節足動物門(もん)/クモ綱(こう)/クモ目/
コモリグモ科 Lycosa ishikariana
コモリグモ科のクモは、餌を捕るための網を張らず、徘徊して獲物を狩ります。メスは産卵すると、腹部の端に卵のうをつけて歩き回り、孵化(ふか)した数十頭の子グモは母グモの背にしがみついて一緒に移動する時期があります。

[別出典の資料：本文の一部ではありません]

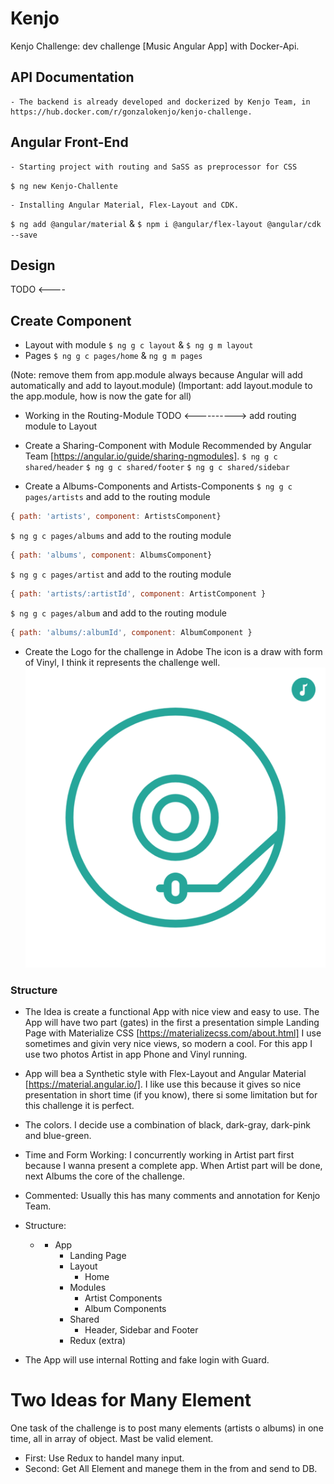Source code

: # Kenjo

Kenjo Challenge: dev challenge [Music Angular App] with Docker-Api.

## API Documentation

    - The backend is already developed and dockerized by Kenjo Team, in https://hub.docker.com/r/gonzalokenjo/kenjo-challenge.

## Angular Front-End

    - Starting project with routing and SaSS as preprocessor for CSS

`$ ng new Kenjo-Challente`

    - Installing Angular Material, Flex-Layout and CDK.

`$ ng add @angular/material` & `$ npm i @angular/flex-layout @angular/cdk --save`

## Design

TODO <----

## Create Component

- Layout with module
  `$ ng g c layout` & `$ ng g m layout`
- Pages
  `$ ng g c pages/home` & `ng g m pages`

(Note: remove them from app.module always because Angular will add automatically and add to layout.module)
(Important: add layout.module to the app.module, how is now the gate for all)

- Working in the Routing-Module
  TODO <----------> add routing module to Layout

- Create a Sharing-Component with Module
  Recommended by Angular Team [https://angular.io/guide/sharing-ngmodules].
  `$ ng g c shared/header`
  `$ ng g c shared/footer`
  `$ ng g c shared/sidebar`

- Create a Albums-Components and Artists-Components
  `$ ng g c pages/artists` and add to the routing module

```javascript
{ path: 'artists', component: ArtistsComponent}
```

`$ ng g c pages/albums` and add to the routing module

```javascript
{ path: 'albums', component: AlbumsComponent}
```

`$ ng g c pages/artist` and add to the routing module

```javascript
{ path: 'artists/:artistId', component: ArtistComponent }
```

`$ ng g c pages/album` and add to the routing module

```javascript
{ path: 'albums/:albumId', component: AlbumComponent }
```

- Create the Logo for the challenge in Adobe
  The icon is a draw with form of Vinyl, I think it represents the challenge well. ![image](./Kenjo/src/assets/logo/logo.png)

### Structure

- The Idea is create a functional App with nice view and easy to use. The App will have two part (gates) in the first a presentation simple Landing Page with Materialize CSS [https://materializecss.com/about.html] I use sometimes and givin very nice views, so modern a cool. For this app I use two photos Artist in app Phone and Vinyl running.

- App will bea a Synthetic style with Flex-Layout and Angular Material [https://material.angular.io/]. I like use this because it gives so nice presentation in short time (if you know), there si some limitation but for this challenge it is perfect.

- The colors. I decide use a combination of black, dark-gray, dark-pink and blue-green.

- Time and Form Working: I concurrently working in Artist part first because I wanna present a complete app. When Artist part will be done, next Albums the core of the challenge.

- Commented: Usually this has many comments and annotation for Kenjo Team.

- Structure:
  - - App
      - Landing Page
      - Layout
        - Home
      - Modules
        - Artist Components
        - Album Components
      - Shared
        - Header, Sidebar and Footer
      - Redux (extra)
- The App will use internal Rotting and fake login with Guard.

# Two Ideas for Many Element

One task of the challenge is to post many elements (artists o albums) in one time, all in array of object. Mast be valid element.

- First: Use Redux to handel many input.
- Second: Get All Element and manege them in the from and send to DB.
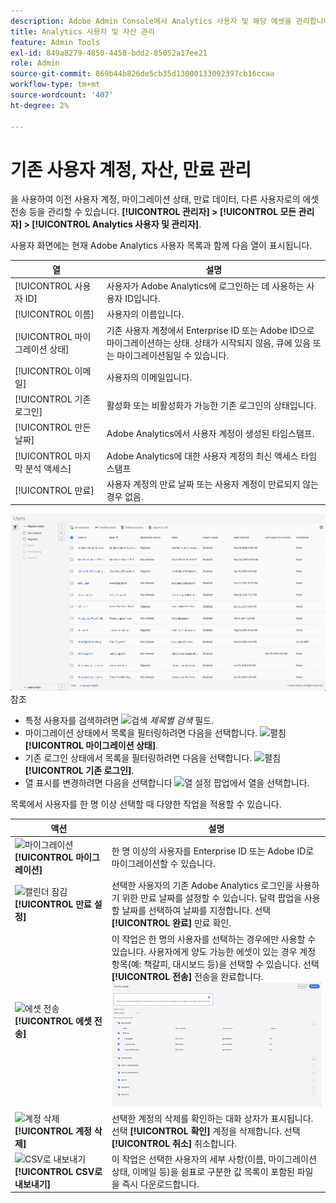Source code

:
 ```yaml
---
description: Adobe Admin Console에서 Analytics 사용자 및 해당 에셋을 관리합니다.
title: Analytics 사용자 및 자산 관리
feature: Admin Tools
exl-id: 849a8279-4850-4458-bdd2-85052a17ee21
role: Admin
source-git-commit: 869b44b826de5cb35d13000133092397cb16ccaa
workflow-type: tm+mt
source-wordcount: '407'
ht-degree: 2%

---
```


# 기존 사용자 계정, 자산, 만료 관리

을 사용하여 이전 사용자 계정, 마이그레이션 상태, 만료 데이터, 다른 사용자로의 에셋 전송 등을 관리할 수 있습니다. **[!UICONTROL 관리자] > [!UICONTROL 모든 관리자] >  [!UICONTROL Analytics 사용자 및 관리자]**.

사용자 화면에는 현재 Adobe Analytics 사용자 목록과 함께 다음 열이 표시됩니다.

| 열 | 설명 |
|---|---|
| [!UICONTROL 사용자 ID] | 사용자가 Adobe Analytics에 로그인하는 데 사용하는 사용자 ID입니다. |
| [!UICONTROL 이름] | 사용자의 이름입니다. |
| [!UICONTROL 마이그레이션 상태] | 기존 사용자 계정에서 Enterprise ID 또는 Adobe ID으로 마이그레이션하는 상태.  상태가 시작되지 않음, 큐에 있음 또는 마이그레이션됨일 수 있습니다. |
| [!UICONTROL 이메일] | 사용자의 이메일입니다. |
| [!UICONTROL 기존 로그인] | 활성화 또는 비활성화가 가능한 기존 로그인의 상태입니다. |
| [!UICONTROL 만든 날짜] | Adobe Analytics에서 사용자 계정이 생성된 타임스탬프. |
| [!UICONTROL 마지막 분석 액세스] | Adobe Analytics에 대한 사용자 계정의 최신 액세스 타임스탬프 |
| [!UICONTROL 만료] | 사용자 계정의 만료 날짜 또는 사용자 계정이 만료되지 않는 경우 없음. |

![사용자](assets/users.png) 참조

- 특정 사용자를 검색하려면 ![검색](https://spectrum.adobe.com/static/icons/workflow_18/Smock_Search_18_N.svg) *제목별 검색* 필드.
- 마이그레이션 상태에서 목록을 필터링하려면 다음을 선택합니다. ![펼침](https://spectrum.adobe.com/static/icons/ui_18/ChevronSize100.svg) **[!UICONTROL 마이그레이션 상태]**.
- 기존 로그인 상태에서 목록을 필터링하려면 다음을 선택합니다. ![펼침](https://spectrum.adobe.com/static/icons/ui_18/ChevronSize100.svg) **[!UICONTROL 기존 로그인]**.
- 열 표시를 변경하려면 다음을 선택합니다 ![열 설정](https://spectrum.adobe.com/static/icons/workflow_18/Smock_ColumnSettings_18_N.svg) 팝업에서 열을 선택합니다.

목록에서 사용자를 한 명 이상 선택할 때 다양한 작업을 적용할 수 있습니다.

| 액션 | 설명 |
|---|---|
| ![마이그레이션](https://spectrum.adobe.com/static/icons/workflow_18/Smock_Briefcase_18_N.svg) **[!UICONTROL 마이그레이션]** | 한 명 이상의 사용자를 Enterprise ID 또는 Adobe ID로 마이그레이션할 수 있습니다. |
| ![캘린더 잠김](https://spectrum.adobe.com/static/icons/workflow_18/Smock_CalendarLocked_18_N.svg) **[!UICONTROL 만료 설정]** | 선택한 사용자의 기존 Adobe Analytics 로그인을 사용하기 위한 만료 날짜를 설정할 수 있습니다.  달력 팝업을 사용할 날짜를 선택하여 날짜를 지정합니다. 선택 **[!UICONTROL 완료]** 만료 확인. |
| ![에셋 전송](https://spectrum.adobe.com/static/icons/workflow_18/Smock_Switch_18_N.svg) **[!UICONTROL 에셋 전송]** | 이 작업은 한 명의 사용자를 선택하는 경우에만 사용할 수 있습니다. 사용자에게 양도 가능한 에셋이 있는 경우 계정 항목(예: 책갈피, 대시보드 등)을 선택할 수 있습니다. 선택 **[!UICONTROL 전송]** 전송을 완료합니다.<br/>![자산을 전송합니다.](assets/transfer-assets.png) |
| ![계정 삭제](https://spectrum.adobe.com/static/icons/workflow_18/Smock_Delete_18_N.svg) **[!UICONTROL 계정 삭제]** | 선택한 계정의 삭제를 확인하는 대화 상자가 표시됩니다. 선택 **[!UICONTROL 확인]** 계정을 삭제합니다. 선택 **[!UICONTROL 취소]** 취소합니다. |
| ![CSV로 내보내기](https://spectrum.adobe.com/static/icons/workflow_18/Smock_FileCSV_18_N.svg) **[!UICONTROL CSV로 내보내기]** | 이 작업은 선택한 사용자의 세부 사항(이름, 마이그레이션 상태, 이메일 등)을 쉼표로 구분한 값 목록이 포함된 파일을 즉시 다운로드합니다. |

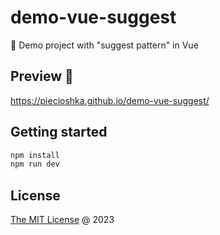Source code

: # demo-vue-suggest

🚁 Demo project with "suggest pattern" in Vue

## Preview 🎉

<https://piecioshka.github.io/demo-vue-suggest/>

## Getting started

```bash
npm install
npm run dev
```

## License

[The MIT License](http://piecioshka.mit-license.org) @ 2023
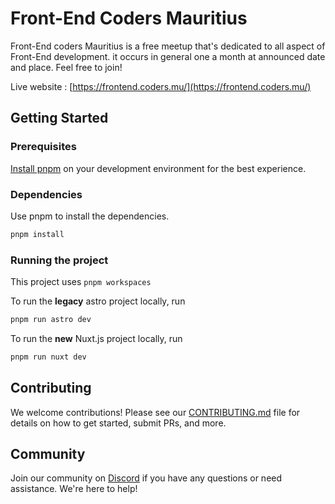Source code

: # Front-End Coders Mauritius

Front-End coders Mauritius is a free meetup that's dedicated to all aspect of Front-End development. it occurs in general one a month at announced date and place. Feel free to join!

Live website : [https://frontend.coders.mu/](https://frontend.coders.mu/)

## Getting Started

### Prerequisites

[Install pnpm](https://pnpm.io/installation) on your development environment for the best experience.

### Dependencies

Use pnpm to install the dependencies.

```sh
pnpm install
```

### Running the project

This project uses `pnpm workspaces`

To run the **legacy** astro project locally, run

```sh
pnpm run astro dev
```

To run the **new** Nuxt.js project locally, run

```sh
pnpm run nuxt dev
```

## Contributing

We welcome contributions! Please see our [CONTRIBUTING.md](CONTRIBUTING.md) file for details on how to get started, submit PRs, and more.

## Community

Join our community on [Discord](https://discord.gg/WxXW9Jvv6k?ref=frontend.mu) if you have any questions or need assistance. We're here to help!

イソコモリグモは、北海道から鳥取県までの日本海沿岸と、茨城県までの太平洋沿岸の、良好な自然が維持された砂浜のごく一部に分布します。環境省の絶滅危惧種(II類)に指定されています。大きさは、メスの体長(脚を除く)15から23ミリメートルくらい、オスは10から17ミリメートルくらい、砂に直径2センチメートル、深さ10~20センチメートルくらいの巣穴を掘り、入口付近は砂粒を糸でつづり合わせて崩れないように固め、日中や雨天時には砂を糸でつづったふたをして、ベッコウバチなどの侵入や雨水を防ぎ、その中に潜みます。夜行性で巣穴の付近を通る小さい昆虫や小型甲殻類を捉えて食べます。

約2センチメートル
イソコモリグモが生息するのは、自然の砂浜に限られます。汀線(ていせん)に平行して海浜植物が帯状に分布しているところ、特に地を這う植物の周辺の砂地が適地で、背丈のある草本が茂るところは適さず、満潮時に水没するところにはすめません。また、砂浜の長さが数キロメートルのまとまりがあることも重要です。イソコモリグモの子は分散する時に、他のコモリグモのように草の上から糸を流し、風に乗って飛ぶ「飛行分散」をせずに歩いて散っていくため、分散能力が低く、砂浜が短期間で人為的に分断された場合、そこに生息している個体群は孤立し、存続が危うくなるためであると考えられています。
日本の海浜は、ダムによって砂の供給が止まったことや海岸に人工的な構築物が作られたために幅が狭まったり、砂が移動する等の理由で、自然の砂浜が減少を続けています。
石狩浜は、広大な砂浜が広がっているためにイソコモリグモの分布域となったと推測されていますが、近年は砂浜が縮小する傾向にあり、イソコモリグモの生息適地が狭まってきています。
(林 迪子)
参考文献
- 八幡明彦(2009)自然海浜にすむイソコモリグモ.自然保護,509,40-42.
- 新海栄一・高野伸二(1984)フィールド図鑑/クモ.東海大学出版会.